The Bodleian Library at the University of Oxford in England is the only place you are likely to find an Ethernet port that looks like a book. Built into the ancient bookcases dominating the oldest wing of the 402-year-old library, the brown plastic ports share shelf space with handwritten catalogues of the university’s medieval manuscripts and other materials. Some of the volumes are still chained to the shelves, a 17th-century innovation designed to discourage borrowing. But thanks to the Ethernet ports and the university’s effort to digitize irreplaceable books like the catalogues – which often contain the only clue to locating an obscure book or manuscript elsewhere in the vast library – users of the Bodleian don’t even need to take the books off the shelves. They can simply plug in their laptops, connect to the Internet, and view the pertinent pages online. In fact, anyone with a Web browser can read the catalogues, a privilege once restricted to those fortunate enough to be teaching or studying at Oxford.
The digitization of the world’s enormous store of library books–an effort dating to the early 1990s in the United Kingdom, the United States, and elsewhere–has been a slow, expensive, and underfunded process. But last December librarians received a pleasant shock. Search-engine giant Google announced ambitious plans to expand its “Google Print” service by converting the full text of millions of library books into searchable Web pages. At the time of the announcement, Google had already signed up five partners, including the libraries at Oxford, Harvard, Stanford, and the University of Michigan, along with the New York Public Library. More are sure to follow.

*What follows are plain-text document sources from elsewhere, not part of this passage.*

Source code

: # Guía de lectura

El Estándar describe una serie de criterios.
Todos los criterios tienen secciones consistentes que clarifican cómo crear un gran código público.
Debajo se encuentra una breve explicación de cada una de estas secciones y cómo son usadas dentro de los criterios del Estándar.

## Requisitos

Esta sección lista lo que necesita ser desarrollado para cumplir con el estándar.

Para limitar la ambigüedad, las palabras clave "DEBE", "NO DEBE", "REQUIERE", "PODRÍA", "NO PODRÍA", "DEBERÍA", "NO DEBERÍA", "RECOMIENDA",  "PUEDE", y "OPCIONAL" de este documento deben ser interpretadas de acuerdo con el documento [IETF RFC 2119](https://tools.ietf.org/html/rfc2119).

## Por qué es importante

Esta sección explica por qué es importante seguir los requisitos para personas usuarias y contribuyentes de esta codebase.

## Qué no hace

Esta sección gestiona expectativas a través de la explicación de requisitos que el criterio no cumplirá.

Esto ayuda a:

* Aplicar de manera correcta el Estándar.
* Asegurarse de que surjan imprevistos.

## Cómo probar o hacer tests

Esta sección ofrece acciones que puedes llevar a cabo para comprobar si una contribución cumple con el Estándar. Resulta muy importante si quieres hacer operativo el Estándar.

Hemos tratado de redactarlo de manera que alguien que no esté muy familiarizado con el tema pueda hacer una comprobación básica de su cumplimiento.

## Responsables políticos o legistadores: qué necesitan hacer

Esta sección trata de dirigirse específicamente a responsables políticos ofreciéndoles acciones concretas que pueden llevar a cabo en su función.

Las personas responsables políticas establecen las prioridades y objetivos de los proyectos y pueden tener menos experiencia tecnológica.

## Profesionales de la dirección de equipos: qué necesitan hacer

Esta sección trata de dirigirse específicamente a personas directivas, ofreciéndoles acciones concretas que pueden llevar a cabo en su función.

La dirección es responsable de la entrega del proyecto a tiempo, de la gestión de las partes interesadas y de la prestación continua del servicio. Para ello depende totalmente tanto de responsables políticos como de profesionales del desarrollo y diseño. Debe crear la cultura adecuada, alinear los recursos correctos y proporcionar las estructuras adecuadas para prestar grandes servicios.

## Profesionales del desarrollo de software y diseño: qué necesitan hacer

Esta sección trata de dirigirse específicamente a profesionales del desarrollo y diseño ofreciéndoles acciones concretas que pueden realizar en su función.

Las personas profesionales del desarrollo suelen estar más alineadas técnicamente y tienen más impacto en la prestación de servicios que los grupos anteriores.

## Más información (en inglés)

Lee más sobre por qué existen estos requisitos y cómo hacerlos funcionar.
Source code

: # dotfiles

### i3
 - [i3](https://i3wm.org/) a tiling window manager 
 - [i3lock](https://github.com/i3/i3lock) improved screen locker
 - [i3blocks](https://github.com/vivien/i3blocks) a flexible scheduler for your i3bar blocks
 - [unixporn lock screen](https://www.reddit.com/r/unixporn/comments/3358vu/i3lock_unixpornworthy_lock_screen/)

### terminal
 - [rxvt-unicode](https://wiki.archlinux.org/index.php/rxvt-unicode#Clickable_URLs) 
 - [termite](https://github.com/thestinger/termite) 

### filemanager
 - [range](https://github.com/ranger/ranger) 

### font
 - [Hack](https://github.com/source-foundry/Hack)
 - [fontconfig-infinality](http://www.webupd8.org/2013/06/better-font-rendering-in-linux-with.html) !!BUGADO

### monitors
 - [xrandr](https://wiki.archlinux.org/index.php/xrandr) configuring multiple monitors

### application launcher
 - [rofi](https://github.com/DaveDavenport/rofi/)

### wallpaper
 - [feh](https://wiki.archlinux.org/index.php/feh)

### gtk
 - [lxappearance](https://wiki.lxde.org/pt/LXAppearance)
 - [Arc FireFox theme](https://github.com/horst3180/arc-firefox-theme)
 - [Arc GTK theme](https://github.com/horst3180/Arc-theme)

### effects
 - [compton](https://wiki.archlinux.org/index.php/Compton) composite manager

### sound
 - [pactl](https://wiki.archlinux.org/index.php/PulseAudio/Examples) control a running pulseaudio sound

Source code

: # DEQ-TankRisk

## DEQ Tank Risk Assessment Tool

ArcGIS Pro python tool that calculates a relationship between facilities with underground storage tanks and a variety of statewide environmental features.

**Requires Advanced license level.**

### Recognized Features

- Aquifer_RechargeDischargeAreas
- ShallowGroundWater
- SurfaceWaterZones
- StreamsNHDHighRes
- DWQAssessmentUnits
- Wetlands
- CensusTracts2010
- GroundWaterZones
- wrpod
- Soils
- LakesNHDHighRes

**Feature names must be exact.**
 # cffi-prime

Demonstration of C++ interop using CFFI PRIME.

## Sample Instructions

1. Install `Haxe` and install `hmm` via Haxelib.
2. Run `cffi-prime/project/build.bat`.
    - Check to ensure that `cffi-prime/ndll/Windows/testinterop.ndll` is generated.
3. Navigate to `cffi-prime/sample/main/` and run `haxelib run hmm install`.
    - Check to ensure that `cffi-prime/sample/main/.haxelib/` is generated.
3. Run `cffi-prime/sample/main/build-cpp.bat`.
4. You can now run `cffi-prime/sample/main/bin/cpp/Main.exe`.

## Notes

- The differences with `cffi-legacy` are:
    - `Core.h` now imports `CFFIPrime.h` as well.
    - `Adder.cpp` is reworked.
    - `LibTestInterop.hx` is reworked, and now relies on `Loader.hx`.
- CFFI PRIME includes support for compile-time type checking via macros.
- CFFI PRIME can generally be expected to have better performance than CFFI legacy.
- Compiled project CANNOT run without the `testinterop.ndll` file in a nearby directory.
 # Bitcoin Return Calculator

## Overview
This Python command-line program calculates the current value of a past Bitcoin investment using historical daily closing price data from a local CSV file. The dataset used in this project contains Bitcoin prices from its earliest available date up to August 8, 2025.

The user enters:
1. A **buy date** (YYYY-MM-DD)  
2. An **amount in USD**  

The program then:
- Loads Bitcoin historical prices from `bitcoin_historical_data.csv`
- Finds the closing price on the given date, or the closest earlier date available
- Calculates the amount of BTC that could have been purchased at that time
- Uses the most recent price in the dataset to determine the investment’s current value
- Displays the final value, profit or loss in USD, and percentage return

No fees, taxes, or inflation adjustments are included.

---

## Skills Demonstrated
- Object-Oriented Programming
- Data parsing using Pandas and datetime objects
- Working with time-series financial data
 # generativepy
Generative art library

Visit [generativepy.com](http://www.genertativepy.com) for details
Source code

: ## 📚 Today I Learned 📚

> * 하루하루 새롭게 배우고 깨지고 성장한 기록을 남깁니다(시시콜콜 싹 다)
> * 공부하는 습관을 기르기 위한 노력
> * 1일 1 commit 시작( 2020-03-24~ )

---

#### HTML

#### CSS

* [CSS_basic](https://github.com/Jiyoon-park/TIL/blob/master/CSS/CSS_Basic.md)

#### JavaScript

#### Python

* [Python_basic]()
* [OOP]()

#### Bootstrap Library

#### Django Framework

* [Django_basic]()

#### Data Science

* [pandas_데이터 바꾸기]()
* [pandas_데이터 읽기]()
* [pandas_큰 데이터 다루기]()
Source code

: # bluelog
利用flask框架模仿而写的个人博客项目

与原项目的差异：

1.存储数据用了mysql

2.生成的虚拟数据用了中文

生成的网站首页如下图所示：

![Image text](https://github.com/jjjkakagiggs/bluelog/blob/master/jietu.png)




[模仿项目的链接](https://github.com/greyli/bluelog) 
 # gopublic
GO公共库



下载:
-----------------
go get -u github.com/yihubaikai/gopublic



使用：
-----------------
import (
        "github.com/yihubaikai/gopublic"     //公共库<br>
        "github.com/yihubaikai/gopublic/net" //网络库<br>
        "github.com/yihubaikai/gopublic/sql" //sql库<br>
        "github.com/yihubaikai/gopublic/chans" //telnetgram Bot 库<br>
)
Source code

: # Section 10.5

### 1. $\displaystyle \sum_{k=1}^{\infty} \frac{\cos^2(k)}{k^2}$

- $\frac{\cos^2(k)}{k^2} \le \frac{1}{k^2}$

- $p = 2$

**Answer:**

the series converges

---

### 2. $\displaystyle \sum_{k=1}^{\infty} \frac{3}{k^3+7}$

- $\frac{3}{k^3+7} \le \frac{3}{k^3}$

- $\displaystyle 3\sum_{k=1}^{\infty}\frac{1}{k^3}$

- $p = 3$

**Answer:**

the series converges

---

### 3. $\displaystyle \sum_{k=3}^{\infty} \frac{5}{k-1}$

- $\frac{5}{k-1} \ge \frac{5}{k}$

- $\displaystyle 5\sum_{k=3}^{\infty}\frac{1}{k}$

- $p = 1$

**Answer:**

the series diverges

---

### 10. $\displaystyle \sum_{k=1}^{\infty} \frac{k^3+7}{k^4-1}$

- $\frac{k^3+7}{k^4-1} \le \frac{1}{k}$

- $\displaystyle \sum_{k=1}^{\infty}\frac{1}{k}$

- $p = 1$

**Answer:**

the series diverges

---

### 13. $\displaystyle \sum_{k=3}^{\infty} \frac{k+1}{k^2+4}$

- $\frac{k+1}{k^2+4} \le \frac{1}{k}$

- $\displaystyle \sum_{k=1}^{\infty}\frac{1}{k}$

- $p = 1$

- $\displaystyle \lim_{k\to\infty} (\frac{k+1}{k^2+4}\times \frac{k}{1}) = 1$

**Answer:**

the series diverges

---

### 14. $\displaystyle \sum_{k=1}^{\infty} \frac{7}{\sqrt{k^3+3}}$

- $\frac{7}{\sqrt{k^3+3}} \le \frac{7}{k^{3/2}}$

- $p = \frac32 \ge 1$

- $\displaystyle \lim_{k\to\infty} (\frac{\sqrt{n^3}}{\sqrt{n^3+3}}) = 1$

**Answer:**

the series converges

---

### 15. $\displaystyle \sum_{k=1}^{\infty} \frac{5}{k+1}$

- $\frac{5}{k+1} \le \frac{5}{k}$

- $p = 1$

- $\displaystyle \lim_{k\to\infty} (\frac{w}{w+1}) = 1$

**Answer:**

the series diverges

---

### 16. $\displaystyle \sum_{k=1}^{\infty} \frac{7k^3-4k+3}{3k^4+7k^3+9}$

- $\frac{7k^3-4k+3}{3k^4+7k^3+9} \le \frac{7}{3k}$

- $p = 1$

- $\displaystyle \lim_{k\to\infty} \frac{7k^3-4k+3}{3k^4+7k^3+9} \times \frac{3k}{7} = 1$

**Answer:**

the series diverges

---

Most librarians and archivists are ecstatic about the announcement, saying it will likely be remembered as the moment in history when society finally got serious about making knowledge ubiquitous. Brewster Kahle, founder of a nonprofit digital library known as the Internet Archive, calls Google’s move “huge….It legitimizes the whole idea of doing large-volume digitization.”
But some of the same people, including Kahle, believe Google’s efforts and others like it will force libraries and librarians to reëxamine their core principles – including their commitment to spreading knowledge freely. Letting a for-profit organization like Google mediate access to library books, after all, could either open up long-hidden reserves of human wisdom or constitute the first step toward the privatization of the world’s literary heritage. “You’d think that if libraries are serious about providing access to high-quality material, the idea of somebody digitizing that stuff very quickly – well, what’s not to like?” says Abby Smith, director of programs for the Council on Library and Information Resources, a Washington, DC, nonprofit that helps libraries manage digital transformation. “But some librarians are very concerned about the terms of access and are very concerned that a commercial entity will have control over materials that libraries have collected.”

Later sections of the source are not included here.